Der Schimmelreiter.

Plauderei von Freiherr v. Schlicht.
in: „Das kleine Journal” Nr. 2 vom 3.Jan. 1898,
in: „Abendblatt”, (Chicago Ill.), vom 18.01.1898 und
in: Excellenz kommt


„Allwissend bin ich nicht, doch viel ist mir bewußt!” sagt Mephisto, der schlaue Teufel, in gegebener Veranlassung. Hoffentlich weiß er nicht, daß ich den Titel dieser Plauderei gestohlen habe, ich hoffe, daß er Storm's gleichlautende meisterhafte Erzählung nicht gelesen hat — sonst würde es mir vielleicht schlecht ergehen und ich müßte als Plagiator unter Umständen höllische Strafen über mich ergehen lassen, und das würde mir sowohl als Euch sehr unangenehm und schmerzlich sein. Ich gehöre nämlich unbegreiflicherweise zu jenen Menschen, die das Angenehme dem Unangenehmen vorziehen: ich fahre lieber vierspännig zu Dressel und schlemme dort in Austern und gebackener Seezunge mit Krabbensauce, als daß ich zu Fuß nach Haus gehe und mich dort an trockenem Brot satt esse. Demjenigen, der dies unfaßlich findet, rufe ich zu: „Es giebt eben Solche und Solche” — eine Weisheit, die schon so alt ist, daß selbst Kleopatra's Kammerdiener sich mit Recht darüber wunderte, daß sie nicht mehr neu sei. Daß er sich darüber gewundert hat, weiß ich ganz genau, ich habe es aus seinem eigenen Munde gehört.

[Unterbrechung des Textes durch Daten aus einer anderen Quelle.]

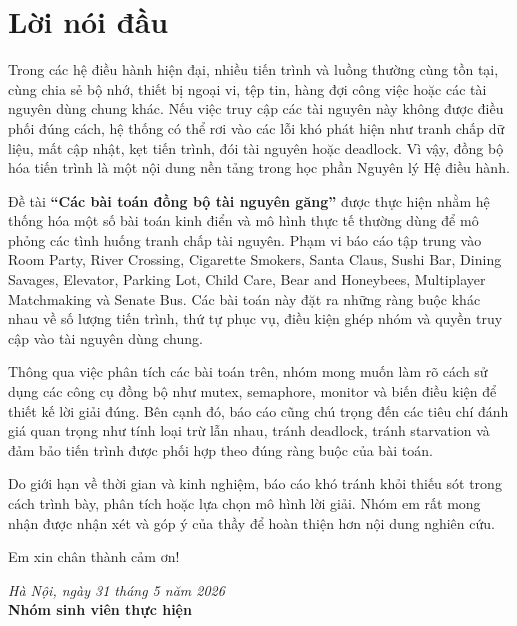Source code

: \chapter*{Lời nói đầu}

Trong các hệ điều hành hiện đại, nhiều tiến trình và luồng thường cùng tồn tại, cùng chia sẻ bộ nhớ, thiết bị ngoại vi, tệp tin, hàng đợi công việc hoặc các tài nguyên dùng chung khác. Nếu việc truy cập các tài nguyên này không được điều phối đúng cách, hệ thống có thể rơi vào các lỗi khó phát hiện như tranh chấp dữ liệu, mất cập nhật, kẹt tiến trình, đói tài nguyên hoặc deadlock. Vì vậy, đồng bộ hóa tiến trình là một nội dung nền tảng trong học phần Nguyên lý Hệ điều hành.

Đề tài \textbf{``Các bài toán đồng bộ tài nguyên găng''} được thực hiện nhằm hệ thống hóa một số bài toán kinh điển và mô hình thực tế thường dùng để mô phỏng các tình huống tranh chấp tài nguyên. Phạm vi báo cáo tập trung vào Room Party, River Crossing, Cigarette Smokers, Santa Claus, Sushi Bar, Dining Savages, Elevator, Parking Lot, Child Care, Bear and Honeybees, Multiplayer Matchmaking và Senate Bus. Các bài toán này đặt ra những ràng buộc khác nhau về số lượng tiến trình, thứ tự phục vụ, điều kiện ghép nhóm và quyền truy cập vào tài nguyên dùng chung.

Thông qua việc phân tích các bài toán trên, nhóm mong muốn làm rõ cách sử dụng các công cụ đồng bộ như mutex, semaphore, monitor và biến điều kiện để thiết kế lời giải đúng. Bên cạnh đó, báo cáo cũng chú trọng đến các tiêu chí đánh giá quan trọng như tính loại trừ lẫn nhau, tránh deadlock, tránh starvation và đảm bảo tiến trình được phối hợp theo đúng ràng buộc của bài toán.

Do giới hạn về thời gian và kinh nghiệm, báo cáo khó tránh khỏi thiếu sót trong cách trình bày, phân tích hoặc lựa chọn mô hình lời giải. Nhóm em rất mong nhận được nhận xét và góp ý của thầy để hoàn thiện hơn nội dung nghiên cứu.

Em xin chân thành cảm ơn!

\vspace{1.5cm}
\begin{flushright}
    \textit{Hà Nội, ngày 31 tháng 5 năm 2026} \\
    \vspace{0.2cm}
    \textbf{Nhóm sinh viên thực hiện} \\
\end{flushright}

Ich hoffe, durch diese Einleitung mich von dem Verdacht, ein Gladiator, ach nein, ein Plagiator zu sein, befreit zu haben — wenn nicht, so ändere ich den Titel einfach und sage „Der militärische Schimmelreiter”, dann stehe ich groß da, zumal von dem militärischen Schimmelreiter die Rede sein soll.

Ungeduldig ob dieses leeren Wortschwalls höre ich Redaktion und Publikum mir zurufen: „Fanget an” — ich zweifle zwar daran, daß sie es so metallisch rufen wie Walther Stolzing in den Meistersingern — aber ich fange trotzdem an. Nein, einen Augenblick noch, meine Zigarre ist mir ausgegangen, und ohne Tabak kann ich weder essen, schlafen, lesen, noch arbeiten — nun brennt sie wieder, Gott sei Dank, also los.

Der Herr Premier ist Hauptmann geworden — so etwas kommt ja vor in der Armee, wenn auch nur selten, denn das Avancement ist noch schlechter als die Stimmung eines Menschen, der zum Zahnarzt geht, um sich ohne Narkose vierzehn und einen halben Zahn ausziehen zu lassen. Der Zahnkranke denkt: „Das überlebe ich nicht!” und der Herr Premier, der auf den Hauptmann wartet, denkt: „Das erlebe ich nicht!” — Beide aber irren sich in ihren Gedanken und können sich nicht genug darüber wundern.

Der Herr Premier ist Hauptmann, wirklicher, lebendiger, zweibeiniger Hauptmann mit einem Gehalt, von dem man bei einiger Sparsamkeit sogar alte Schulden bezahlen kann. Ich sage „kann” — ob man es auch thut? C'est une autre chose.

Der erste freudige Gedanke, der den neuerschaffenen Häuptling durchfährt (man könnte auch sagen „durchzuckt”), ist der: „Gott sei Dank, nun ist's vorbei mit der Pi—Pa—Pintscherei.”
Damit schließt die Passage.